State, as one number, how many lines in these records hold "where".

Data supplied

****************

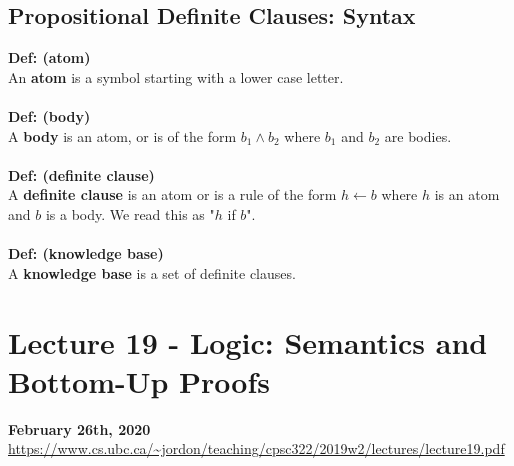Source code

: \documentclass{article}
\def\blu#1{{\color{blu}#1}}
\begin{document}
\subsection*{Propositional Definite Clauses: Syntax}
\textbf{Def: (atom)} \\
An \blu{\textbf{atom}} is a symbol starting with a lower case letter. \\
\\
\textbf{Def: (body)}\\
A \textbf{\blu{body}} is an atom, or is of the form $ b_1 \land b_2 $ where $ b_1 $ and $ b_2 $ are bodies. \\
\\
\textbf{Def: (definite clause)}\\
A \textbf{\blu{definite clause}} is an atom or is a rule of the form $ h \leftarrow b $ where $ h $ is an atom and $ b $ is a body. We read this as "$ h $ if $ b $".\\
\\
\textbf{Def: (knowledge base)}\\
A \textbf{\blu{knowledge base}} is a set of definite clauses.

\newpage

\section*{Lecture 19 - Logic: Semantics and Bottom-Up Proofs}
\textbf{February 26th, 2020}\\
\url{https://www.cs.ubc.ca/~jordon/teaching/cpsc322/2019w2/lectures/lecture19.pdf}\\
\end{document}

****************

Completed exercise
2